Bocão News - 11/03/2018
A cada R$ 100 em despesas com salários, a União gasta outros
R$ 77 com gratificações e incentivos a servidores na ativa dos três Poderes e
do Ministério Público da União.
Levantamento feito pela Folha na base de dados do Ministério
do Planejamento mostra que, em 2017, esses gastos somaram R$ 42,3 bilhões,
enquanto os desembolsos com salários totalizaram R$ 54,5 bilhões.
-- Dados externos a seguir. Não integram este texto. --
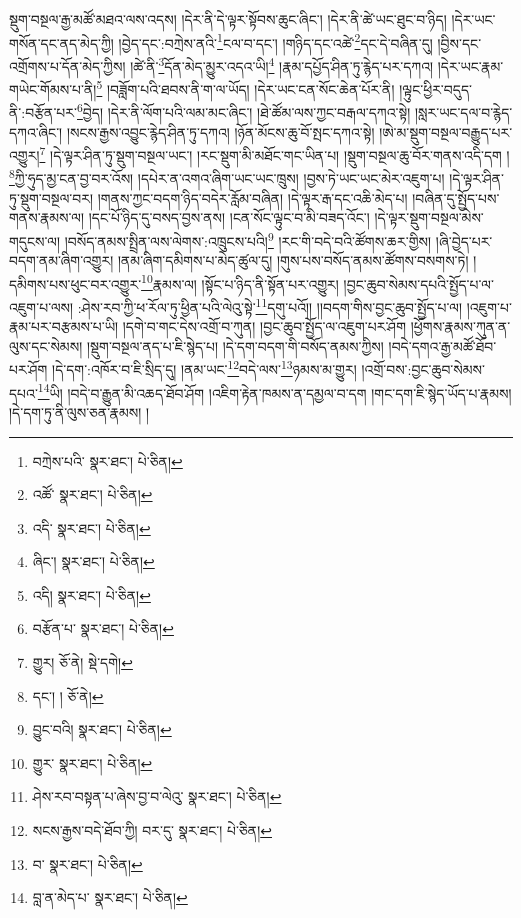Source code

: སྡུག་བསྔལ་རྒྱ་མཚོ་མཐའ་ལས་འདས། །དེར་ནི་དེ་ལྟར་སྟོབས་ཆུང་ཞིང་། །དེར་ནི་ཚེ་ཡང་ཐུང་བ་ཉིད། །དེར་ཡང་གསོན་དང་ནད་མེད་ཀྱི། །བྱེད་དང་:བཀྲེས་ནའི་\footnote{བཀྲེས་པའི་  སྣར་ཐང་།  པེ་ཅིན། }ངལ་བ་དང་། །གཉིད་དང་འཚེ་\footnote{འཚོ་  སྣར་ཐང་།  པེ་ཅིན། }དང་དེ་བཞིན་དུ། །བྱིས་དང་འགྲོགས་པ་དོན་མེད་ཀྱིས། །ཚེ་ནི་\footnote{འདི་  སྣར་ཐང་།  པེ་ཅིན། }དོན་མེད་མྱུར་འདའ་ཡི།\footnote{ཞིང་།  སྣར་ཐང་།  པེ་ཅིན། } །རྣམ་དཔྱོད་ཤིན་ཏུ་རྙེད་པར་དཀའ། །དེར་ཡང་རྣམ་གཡེང་གོམས་པ་ནི།\footnote{འདི།  སྣར་ཐང་།  པེ་ཅིན། } །བཟློག་པའི་ཐབས་ནི་ག་ལ་ཡོད། །དེར་ཡང་ངན་སོང་ཆེན་པོར་ནི། །ལྟུང་ཕྱིར་བདུད་ནི་:བརྩོན་པར་\footnote{བརྩོན་པ་  སྣར་ཐང་།  པེ་ཅིན། }བྱེད། །དེར་ནི་ལོག་པའི་ལམ་མང་ཞིང་། །ཐེ་ཚོམ་ལས་ཀྱང་བརྒལ་དཀའ་སྟེ། །སླར་ཡང་དལ་བ་རྙེད་དཀའ་ཞིང་། །སངས་རྒྱས་འབྱུང་རྙེད་ཤིན་ཏུ་དཀའ། །ཉོན་མོངས་ཆུ་བོ་སྤང་དཀའ་སྟེ། །ཨེ་མ་སྡུག་བསྔལ་བརྒྱུད་པར་འགྱུར།\footnote{གྱུར།  ཅོ་ནེ།  སྡེ་དགེ། } །དེ་ལྟར་ཤིན་ཏུ་སྡུག་བསྔལ་ཡང་། །རང་སྡུག་མི་མཐོང་གང་ཡིན་པ། །སྡུག་བསྔལ་ཆུ་བོར་གནས་འདི་དག །\footnote{དང་། །  ཅོ་ནེ། }ཀྱི་ཧུད་མྱ་ངན་བྱ་བར་འོས། །དཔེར་ན་འགའ་ཞིག་ཡང་ཡང་ཁྲུས། །བྱས་ཏེ་ཡང་ཡང་མེར་འཇུག་པ། །དེ་ལྟར་ཤིན་ཏུ་སྡུག་བསྔལ་བར། །གནས་ཀྱང་བདག་ཉིད་བདེར་རློམ་བཞིན། །དེ་ལྟར་རྒ་དང་འཆི་མེད་པ། །བཞིན་དུ་སྤྱོད་པས་གནས་རྣམས་ལ། །དང་པོ་ཉིད་དུ་བསད་བྱས་ནས། །ངན་སོང་ལྟུང་བ་མི་བཟད་འོང་། །དེ་ལྟར་སྡུག་བསྔལ་མེས་གདུངས་ལ། །བསོད་ནམས་སྤྲིན་ལས་ལེགས་:འཁྲུངས་པའི།\footnote{བྱུང་བའི།  སྣར་ཐང་།  པེ་ཅིན། } །རང་གི་བདེ་བའི་ཚོགས་ཆར་གྱིས། །ཞི་བྱེད་པར་བདག་ནམ་ཞིག་འགྱུར། །ནམ་ཞིག་དམིགས་པ་མེད་ཚུལ་དུ། །གུས་པས་བསོད་ནམས་ཚོགས་བསགས་ཏེ། །དམིགས་པས་ཕུང་བར་འགྱུར་\footnote{གྱུར་  སྣར་ཐང་།  པེ་ཅིན། }རྣམས་ལ། །སྟོང་པ་ཉིད་ནི་སྟོན་པར་འགྱུར། །བྱང་ཆུབ་སེམས་དཔའི་སྤྱོད་པ་ལ་འཇུག་པ་ལས། :ཤེས་རབ་ཀྱི་ཕ་རོལ་ཏུ་ཕྱིན་པའི་ལེའུ་སྟེ་\footnote{ཤེས་རབ་བསྟན་པ་ཞེས་བྱ་བ་ལེའུ་  སྣར་ཐང་།  པེ་ཅིན། }དགུ་པའོ།། །།བདག་གིས་བྱང་ཆུབ་སྤྱོད་པ་ལ། །འཇུག་པ་རྣམ་པར་བརྩམས་པ་ཡི། །དགེ་བ་གང་དེས་འགྲོ་བ་ཀུན། །བྱང་ཆུབ་སྤྱོད་ལ་འཇུག་པར་ཤོག །ཕྱོགས་རྣམས་ཀུན་ན་ལུས་དང་སེམས། །སྡུག་བསྔལ་ནད་པ་ཇི་སྙེད་པ། །དེ་དག་བདག་གི་བསོད་ནམས་ཀྱིས། །བདེ་དགའ་རྒྱ་མཚོ་ཐོབ་པར་ཤོག །དེ་དག་:འཁོར་བ་ཇི་སྲིད་དུ། །ནམ་ཡང་\footnote{སངས་རྒྱས་བདེ་ཐོབ་ཀྱི། བར་དུ་  སྣར་ཐང་།  པེ་ཅིན། }བདེ་ལས་\footnote{བ་  སྣར་ཐང་།  པེ་ཅིན། }ཉམས་མ་གྱུར། །འགྲོ་བས་:བྱང་ཆུབ་སེམས་དཔའ་\footnote{བླ་ན་མེད་པ་  སྣར་ཐང་།  པེ་ཅིན། }ཡི། །བདེ་བ་རྒྱུན་མི་འཆད་ཐོབ་ཤོག །འཇིག་རྟེན་ཁམས་ན་དམྱལ་བ་དག །གང་དག་ཇི་སྙེད་ཡོད་པ་རྣམས། །དེ་དག་ཏུ་ནི་ལུས་ཅན་རྣམས། །
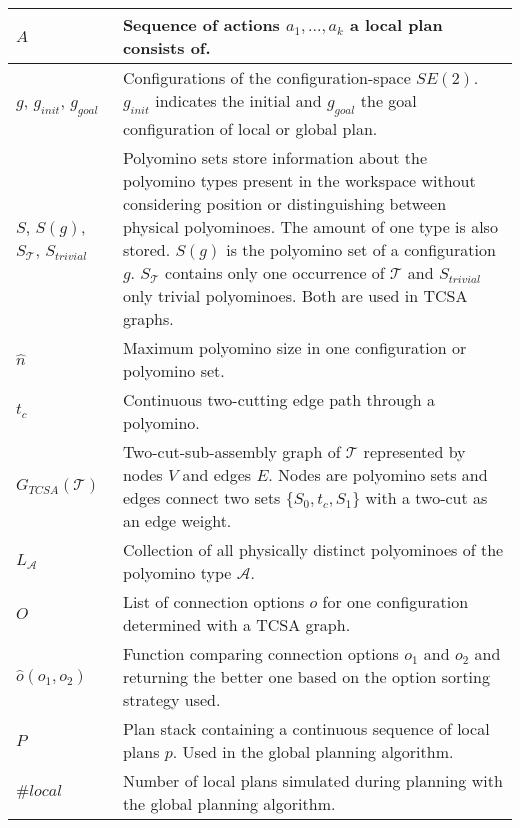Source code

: \begin{xltabular}{\textwidth}{ l  X }
	$A$
	&
	Sequence of actions $a_1, ... , a_k$ a local plan consists of.
	\\ \midrule
		
	$g$, $g_\textit{init}$, $g_\textit{goal}$
	&
	Configurations of the configuration-space $\textit{SE}(2)$. $g_\textit{init}$ indicates the initial and $g_\textit{goal}$ the goal configuration of local or global plan.
	\\ \midrule
	
	$S$, $S(g)$, $S_\mathcal{T}$, $S_\textit{trivial}$
	&
	Polyomino sets store information about the polyomino types present in the workspace without considering position or distinguishing between physical polyominoes.
	The amount of one type is also stored.
	$S(g)$ is the polyomino set of a configuration $g$.
	$S_\mathcal{T}$ contains only one occurrence of $\mathcal{T}$ and $S_\textit{trivial}$ only trivial polyominoes.
	Both are used in TCSA graphs.
	\\ \midrule
	
	$\hat{n}$
	&
	Maximum polyomino size in one configuration or polyomino set.
	\\ \midrule
	
	$t_c$
	&
	Continuous two-cutting edge path through a polyomino.
	\\ \midrule
	
	$G_{\textit{TCSA}}(\mathcal{T})$
	&
	Two-cut-sub-assembly graph of $\mathcal{T}$ represented by nodes $V$ and edges $E$.
	Nodes are polyomino sets and edges connect two sets $\{S_0, t_c, S_1\}$ with a two-cut as an edge weight.
	\\ \midrule
	
	$L_\mathcal{A}$
	&
	Collection of all physically distinct polyominoes of the polyomino type $\mathcal{A}$.
	\\ \midrule
	
	$O$
	&
	List of connection options $o$ for one configuration determined with a TCSA graph.
	\\ \midrule
	
	$\hat{o}(o_1,o_2)$
	&
	Function comparing connection options $o_1$ and $o_2$ and returning the better one based on the option sorting strategy used.
	\\ \midrule
	
	$P$
	&
	Plan stack containing a continuous sequence of local plans $p$.
	Used in the global planning algorithm.
	\\ \midrule
	
	$\#\textit{local}$
	&
	Number of local plans simulated during planning with the global planning algorithm.
	\\ \midrule
	

\end{xltabular}
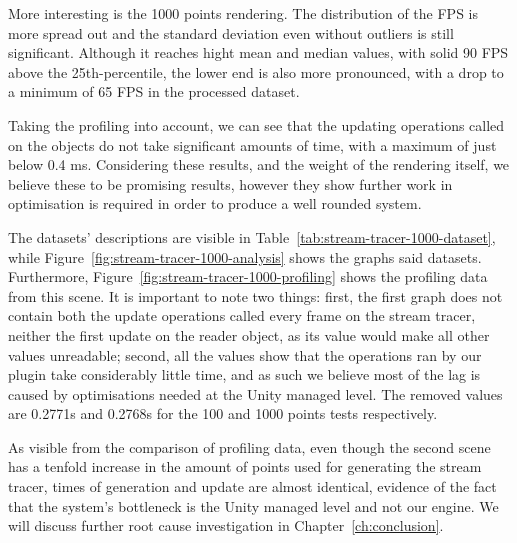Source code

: More interesting is the 1000 points rendering. The distribution of the FPS is more spread out and the standard deviation even without outliers is still significant. Although it reaches hight mean and median values, with solid 90 FPS above the 25th-percentile, the lower end is also more pronounced, with a drop to a minimum of 65 FPS in the processed dataset.

Taking the profiling into account, we can see that the updating operations called on the objects do not take significant amounts of time, with a maximum of just below 0.4 ms. Considering these results, and the weight of the rendering itself, we believe these to be promising results, however they show further work in optimisation is required in order to produce a well rounded system.

The datasets' descriptions are visible in Table~\ref{tab:stream-tracer-1000-dataset}, while Figure~\ref{fig:stream-tracer-1000-analysis} shows the graphs said datasets. Furthermore, Figure~\ref{fig:stream-tracer-1000-profiling} shows the profiling data from this scene. It is important to note two things: first, the first graph does not contain both the update operations called every frame on the stream tracer, neither the first update on the reader object, as its value would make all other values unreadable; second, all the values show that the operations ran by our plugin take considerably little time, and as such we believe most of the lag is caused by optimisations needed at the Unity managed level. The removed values are 0.2771s and 0.2768s for the 100 and 1000 points tests respectively.

As visible from the comparison of profiling data, even though the second scene has a tenfold increase in the amount of points used for generating the stream tracer, times of generation and update are almost identical, evidence of the fact that the system's bottleneck is the Unity managed level and not our engine. We will discuss further root cause investigation in Chapter~\ref{ch:conclusion}.

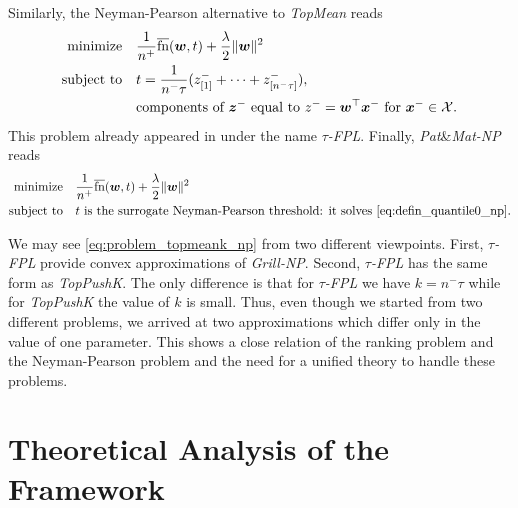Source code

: \documentclass[]{interact}
\theoremstyle{plain}%
\theoremstyle{definition}
\theoremstyle{remark}
\newcommand{\norm}[1]{\|#1\|}
\newcommand{\toppushk}{\emph{TopPushK}\xspace}
\newcommand{\topmeank}{\emph{TopMean}\xspace}
\newcommand{\npA}{\emph{Grill-NP}\xspace}
\newcommand{\npB}{{\emph{Pat}\&\emph{Mat-NP}}\xspace}
\newcommand{\npC}{{\emph{$\tau$-FPL}}\xspace}
\newcommand{\fns}{\overline{\textnormal{fn}}}
\newcommand{\Xcal}{\mathcal{X}}
\begin{document}
Similarly, the Neyman-Pearson alternative to \topmeank reads
\begin{equation}\label{eq:problem_topmeank_np}
\aligned
{\rm minimize} & \quad\frac{1}{n^{+}}\fns(\bm w,t) + \frac\lambda2\norm{\bm w}^2 \\
\textnormal{subject to} & \quad t = \frac 1{n^-\tau}(z_{[1]}^- + \dots + z_{[n^-\tau]}^-), \\
& \quad \text{components of }\bm z^-\text{ equal to }z^-=\bm w^\top \bm x^-\text{ for }\bm x^- \in \Xcal.
\endaligned
\end{equation}
This problem already appeared in \cite{zhang2018tau} under the name \npC. Finally, \npB reads
\begin{equation}\label{eq:problem_patmat_np}
\aligned
{\rm minimize} & \quad \frac{1}{n^{+}}\fns(\bm w,t) + \frac\lambda2\norm{\bm w}^2\\
\textnormal{subject to} & \quad t\text{ is the surrogate Neyman-Pearson threshold: it solves }\eqref{eq:defin_quantile0_np}.
\endaligned
\end{equation}

We may see \eqref{eq:problem_topmeank_np} from two different viewpoints. First, \npC provide convex approximations of \npA. Second, \npC has the same form as \toppushk. The only difference is that for \npC we have $k=n^-\tau$ while for \toppushk the value of $k$ is small. Thus, even though we started from two different problems, we arrived at two approximations which differ only in the value of one parameter. This shows a close relation of the ranking problem and the Neyman-Pearson problem and the need for a unified theory to handle these problems.




\section{Theoretical Analysis of the Framework}\label{sec:theory}
\end{document}
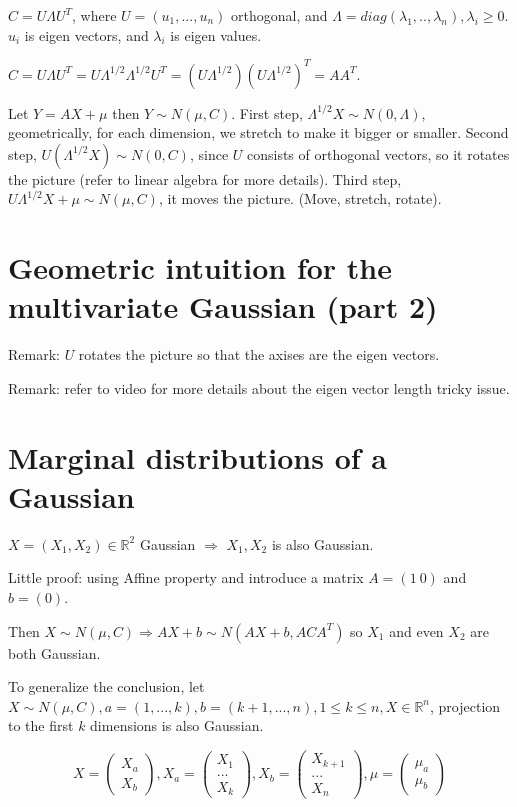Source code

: \documentclass[12pt]{article}
\begin{document}
$C=U\Lambda U^T$, where $U=(u_1,...,u_n)$ orthogonal,
and $\Lambda=diag(\lambda_1,..,\lambda_n), \lambda_i\ge 0$.
$u_i$ is eigen vectors, and $\lambda_i$ is eigen values.

$C=U\Lambda U^T=U\Lambda^{1/2}\Lambda^{1/2}U^T=(U\Lambda^{1/2})(U\Lambda^{1/2})^T=AA^T$.

Let $Y=AX+\mu$ then $Y\sim N(\mu, C)$.
First step, $\Lambda^{1/2} X \sim N(0, \Lambda)$, geometrically,
for each dimension, we stretch to make it bigger or smaller.
Second step, $U(\Lambda^{1/2}X)\sim N(0,C)$, since $U$
consists of orthogonal vectors, so it rotates the picture (refer
to linear algebra for more details).
Third step, $U\Lambda^{1/2}X+\mu\sim N(\mu,C)$, it moves
the picture. (Move, stretch, rotate).

\section{Geometric intuition for the multivariate Gaussian (part 2)}

Remark: $U$ rotates the picture so that the axises are
the eigen vectors.

Remark: refer to video for more details about
the eigen vector length tricky issue.

\section{Marginal distributions of a Gaussian}

$X=(X_1,X_2)\in\mathbb{R}^2$ Gaussian $\Rightarrow$ $X_1,X_2$ is also Gaussian.

Little proof: using Affine property and introduce a matrix $A=(1\ 0)$ and $b=(0)$.

Then $X\sim N(\mu,C)\Rightarrow AX+b\sim N(AX+ b, ACA^T)$ so $X_1$ and even $X_2$ are both Gaussian.

To generalize the conclusion, let $X\sim N(\mu,C), a=(1,...,k), b=(k+1,...,n),1\le k\le n, X\in\mathbb{R}^n$,
projection to the first $k$ dimensions is also Gaussian.

\begin{equation}
    X=\begin{pmatrix}
        X_a \\
        X_b
    \end{pmatrix}
    ,
    X_a=\begin{pmatrix}
        X_1\\
        ...\\
        X_k
    \end{pmatrix}
    ,
    X_b=\begin{pmatrix}
        X_{k+1}\\
        ...\\
        X_n
    \end{pmatrix}
    ,
    \mu=\begin{pmatrix}
        \mu_a\\
        \mu_b
    \end{pmatrix}
\end{equation}
\end{document}
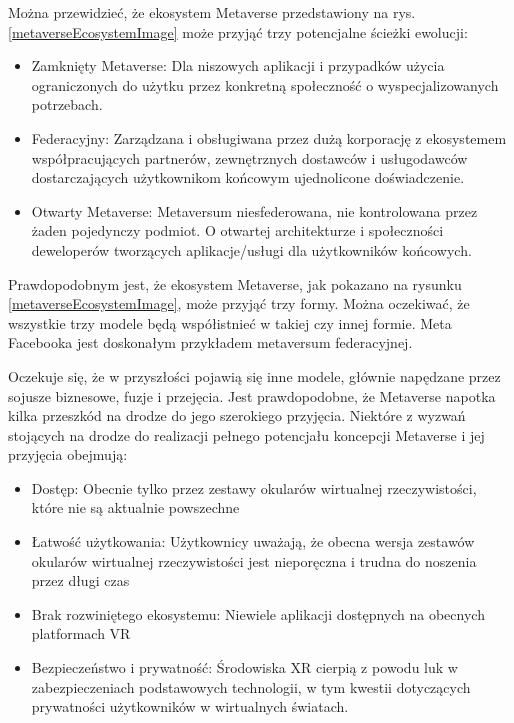 Można przewidzieć, że ekosystem Metaverse przedstawiony na rys.\ref{metaverseEcosystemImage} może przyjąć trzy potencjalne ścieżki ewolucji:

\begin{itemize}
    \item Zamknięty Metaverse: Dla niszowych aplikacji i przypadków użycia ograniczonych do użytku przez konkretną społeczność o wyspecjalizowanych potrzebach.
    \item Federacyjny: Zarządzana i obsługiwana przez dużą korporację z ekosystemem współpracujących partnerów, zewnętrznych dostawców i usługodawców dostarczających użytkownikom końcowym ujednolicone doświadczenie.
    \item Otwarty Metaverse: Metaversum niesfederowana, nie kontrolowana przez żaden pojedynczy podmiot. O otwartej architekturze i społeczności deweloperów tworzących aplikacje/usługi dla użytkowników końcowych.
\end{itemize}



Prawdopodobnym jest, że ekosystem Metaverse, jak pokazano na rysunku \ref{metaverseEcosystemImage}, może przyjąć trzy formy. Można oczekiwać, że wszystkie trzy modele będą współistnieć w takiej czy innej formie. Meta Facebooka jest doskonałym przykładem metaversum federacyjnej\cite{metaverseSecurityIssuesChallengesAndViableZTAModel}. 

Oczekuje się, że w przyszłości pojawią się inne modele, głównie napędzane przez sojusze biznesowe, fuzje i przejęcia. Jest prawdopodobne, że Metaverse napotka kilka przeszkód na drodze do jego szerokiego przyjęcia. Niektóre z wyzwań stojących na drodze do realizacji pełnego potencjału koncepcji Metaverse i jej przyjęcia obejmują:

\begin{itemize}
    \item Dostęp: Obecnie tylko przez zestawy okularów wirtualnej rzeczywistości, które nie są aktualnie powszechne
    \item Łatwość użytkowania: Użytkownicy uważają, że obecna wersja zestawów okularów wirtualnej rzeczywistości jest nieporęczna i trudna do noszenia przez długi czas
    \item Brak rozwiniętego ekosystemu: Niewiele aplikacji dostępnych na obecnych platformach VR
    \item Bezpieczeństwo i prywatność: Środowiska XR cierpią z powodu luk w zabezpieczeniach podstawowych technologii, w tym kwestii dotyczących prywatności użytkowników w wirtualnych światach. 
\end{itemize}

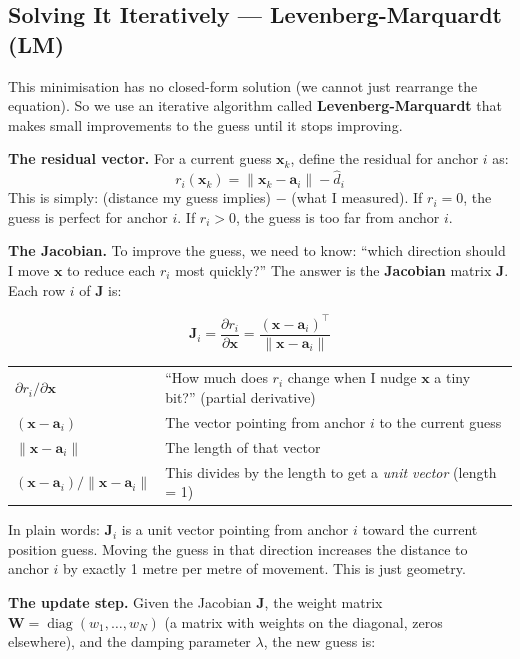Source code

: \documentclass[11pt,a4paper]{article}
\newcommand{\vect}[1]{\bm{#1}}
\newcommand{\mat}[1]{\mathbf{#1}}
\DeclareMathOperator{\diag}{diag}
\begin{document}
\subsection{Solving It Iteratively --- Levenberg-Marquardt (LM)}

This minimisation has no closed-form solution (we cannot just rearrange the equation). So we use an iterative algorithm called \textbf{Levenberg-Marquardt} that makes small improvements to the guess until it stops improving.

\textbf{The residual vector.} For a current guess $\vect{x}_k$, define the residual for anchor $i$ as:
\[
r_i(\vect{x}_k) = \|\vect{x}_k - \vect{a}_i\| - \hat{d}_i
\]
This is simply: (distance my guess implies) $-$ (what I measured). If $r_i = 0$, the guess is perfect for anchor $i$. If $r_i > 0$, the guess is too far from anchor $i$.

\textbf{The Jacobian.} To improve the guess, we need to know: ``which direction should I move $\vect{x}$ to reduce each $r_i$ most quickly?'' The answer is the \textbf{Jacobian} matrix $\mat{J}$. Each row $i$ of $\mat{J}$ is:

\begin{equation}
\mat{J}_i = \frac{\partial r_i}{\partial \vect{x}} = \frac{(\vect{x} - \vect{a}_i)^\top}{\|\vect{x} - \vect{a}_i\|}
\label{eq:jacobian}
\end{equation}

\begin{symbols}
\begin{tabular}{ll}
$\partial r_i / \partial \vect{x}$ & ``How much does $r_i$ change when I nudge $\vect{x}$ a tiny bit?'' (partial derivative) \\
$(\vect{x} - \vect{a}_i)$ & The vector pointing from anchor $i$ to the current guess \\
$\|\vect{x} - \vect{a}_i\|$ & The length of that vector \\
$(\vect{x} - \vect{a}_i) / \|\vect{x}-\vect{a}_i\|$ & This divides by the length to get a \emph{unit vector} (length = 1) \\
\end{tabular}
\end{symbols}

In plain words: $\mat{J}_i$ is a unit vector pointing from anchor $i$ toward the current position guess. Moving the guess in that direction increases the distance to anchor $i$ by exactly 1 metre per metre of movement. This is just geometry.

\textbf{The update step.} Given the Jacobian $\mat{J}$, the weight matrix $\mat{W} = \diag(w_1, \ldots, w_N)$ (a matrix with weights on the diagonal, zeros elsewhere), and the damping parameter $\lambda$, the new guess is:
\end{document}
A folha custou
R$ 96,8 bilhões.
As gratificações por cargo efetivo, instituídas no governo
Lula em meio a reestruturações da remuneração do funcionalismo, compõem a
maioria das vantagens.
Como são calculadas com base nos salários, crescem sempre
que há reajustes, como o concedido pelo presidente Michel Temer no ano passado
aos peritos médicos previdenciários.
Esses benefícios foram idealizados para elevar remuneração e
ao mesmo tempo estimular a eficiência do servidor, sendo pagos de acordo com
variáveis como desempenho do funcionário e da instituição em que trabalha.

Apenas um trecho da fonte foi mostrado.